WORK TASK -
Beginning with the opening line of the entries, return every line through the one containing "unless otherwise stated)**", both included, and nothing else. Omit pictures.

[Opening SUPPLIED MATERIAL section]

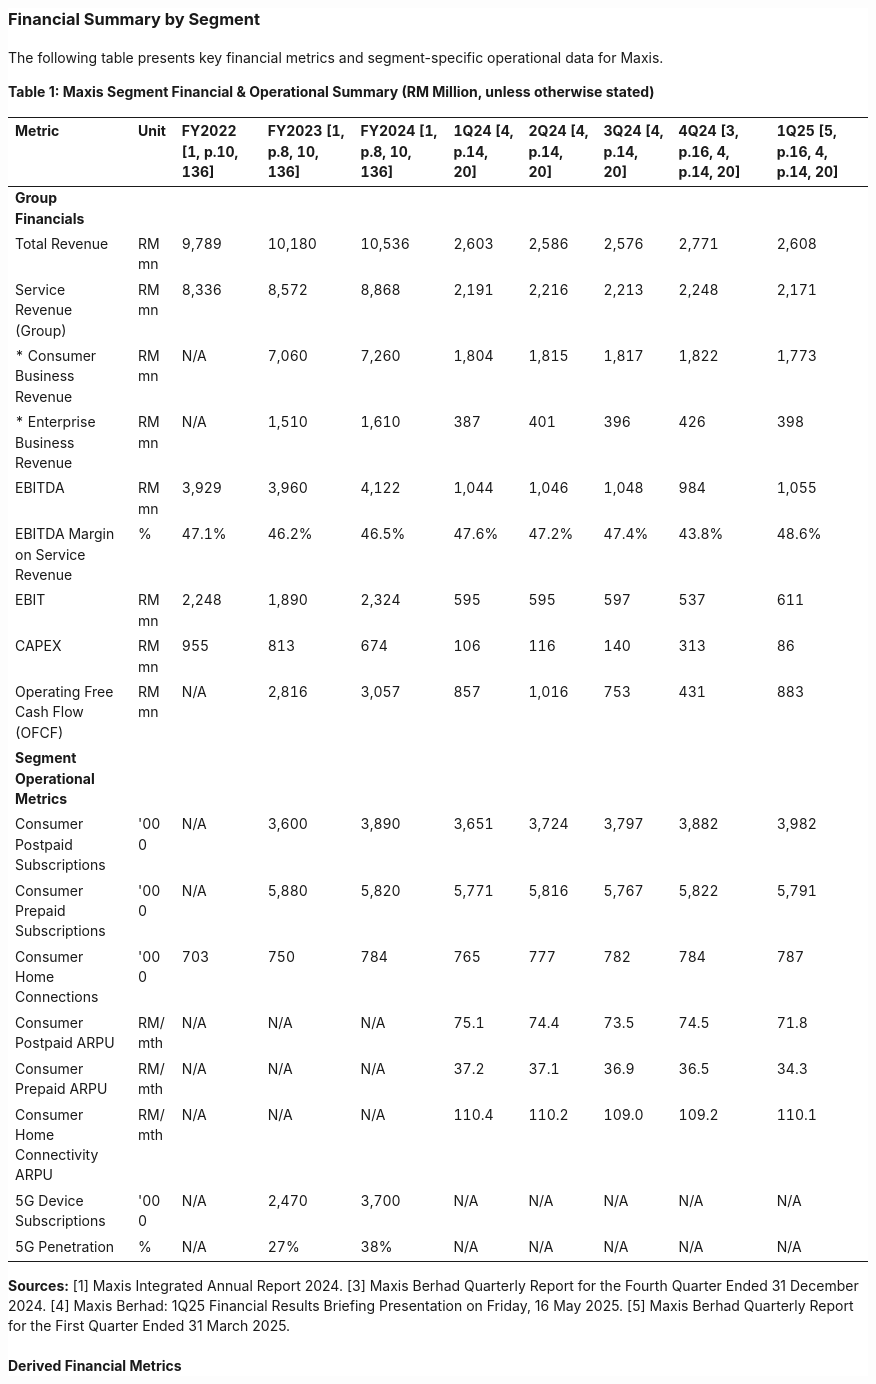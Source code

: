 
### Financial Summary by Segment

The following table presents key financial metrics and segment-specific operational data for Maxis.

**Table 1: Maxis Segment Financial & Operational Summary (RM Million, unless otherwise stated)**

| Metric                                | Unit    | FY2022 [1, p.10, 136] | FY2023 [1, p.8, 10, 136] | FY2024 [1, p.8, 10, 136] | 1Q24 [4, p.14, 20] | 2Q24 [4, p.14, 20] | 3Q24 [4, p.14, 20] | 4Q24 [3, p.16, 4, p.14, 20] | 1Q25 [5, p.16, 4, p.14, 20] |
|:--------------------------------------|:--------|:----------------------|:-------------------------|:-------------------------|:-------------------|:-------------------|:-------------------|:----------------------------|:----------------------------|
| **Group Financials**                  |         |                       |                          |                          |                    |                    |                    |                             |                             |
| Total Revenue                         | RM mn   | 9,789                 | 10,180                   | 10,536                   | 2,603              | 2,586              | 2,576              | 2,771                       | 2,608                       |
| Service Revenue (Group)               | RM mn   | 8,336                 | 8,572                    | 8,868                    | 2,191              | 2,216              | 2,213              | 2,248                       | 2,171                       |
| *   Consumer Business Revenue         | RM mn   | N/A                   | 7,060                    | 7,260                    | 1,804              | 1,815              | 1,817              | 1,822                       | 1,773                       |
| *   Enterprise Business Revenue       | RM mn   | N/A                   | 1,510                    | 1,610                    | 387                | 401                | 396                | 426                         | 398                         |
| EBITDA                                | RM mn   | 3,929                 | 3,960                    | 4,122                    | 1,044              | 1,046              | 1,048              | 984                         | 1,055                       |
| EBITDA Margin on Service Revenue      | %       | 47.1%                 | 46.2%                    | 46.5%                    | 47.6%              | 47.2%              | 47.4%              | 43.8%                       | 48.6%                       |
| EBIT                                  | RM mn   | 2,248                 | 1,890                    | 2,324                    | 595                | 595                | 597                | 537                         | 611                         |
| CAPEX                                 | RM mn   | 955                   | 813                      | 674                      | 106                | 116                | 140                | 313                         | 86                          |
| Operating Free Cash Flow (OFCF)       | RM mn   | N/A                   | 2,816                    | 3,057                    | 857                | 1,016              | 753                | 431                         | 883                         |
| **Segment Operational Metrics**       |         |                       |                          |                          |                    |                    |                    |                             |                             |
| Consumer Postpaid Subscriptions       | '000    | N/A                   | 3,600                    | 3,890                    | 3,651              | 3,724              | 3,797              | 3,882                       | 3,982                       |
| Consumer Prepaid Subscriptions        | '000    | N/A                   | 5,880                    | 5,820                    | 5,771              | 5,816              | 5,767              | 5,822                       | 5,791                       |
| Consumer Home Connections             | '000    | 703                   | 750                      | 784                      | 765                | 777                | 782                | 784                         | 787                         |
| Consumer Postpaid ARPU                | RM/mth  | N/A                   | N/A                      | N/A                      | 75.1               | 74.4               | 73.5               | 74.5                        | 71.8                        |
| Consumer Prepaid ARPU                 | RM/mth  | N/A                   | N/A                      | N/A                      | 37.2               | 37.1               | 36.9               | 36.5                        | 34.3                        |
| Consumer Home Connectivity ARPU       | RM/mth  | N/A                   | N/A                      | N/A                      | 110.4              | 110.2              | 109.0              | 109.2                       | 110.1                       |
| 5G Device Subscriptions               | '000    | N/A                   | 2,470                    | 3,700                    | N/A                | N/A                | N/A                | N/A                         | N/A                         |
| 5G Penetration                        | %       | N/A                   | 27%                      | 38%                      | N/A                | N/A                | N/A                | N/A                         | N/A                         |

**Sources:**
[1] Maxis Integrated Annual Report 2024.
[3] Maxis Berhad Quarterly Report for the Fourth Quarter Ended 31 December 2024.
[4] Maxis Berhad: 1Q25 Financial Results Briefing Presentation on Friday, 16 May 2025.
[5] Maxis Berhad Quarterly Report for the First Quarter Ended 31 March 2025.

#### Derived Financial Metrics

[Closing SUPPLIED MATERIAL section]

RESULT -
Source code

: 
### Financial Summary by Segment

The following table presents key financial metrics and segment-specific operational data for Maxis.

**Table 1: Maxis Segment Financial & Operational Summary (RM Million, unless otherwise stated)**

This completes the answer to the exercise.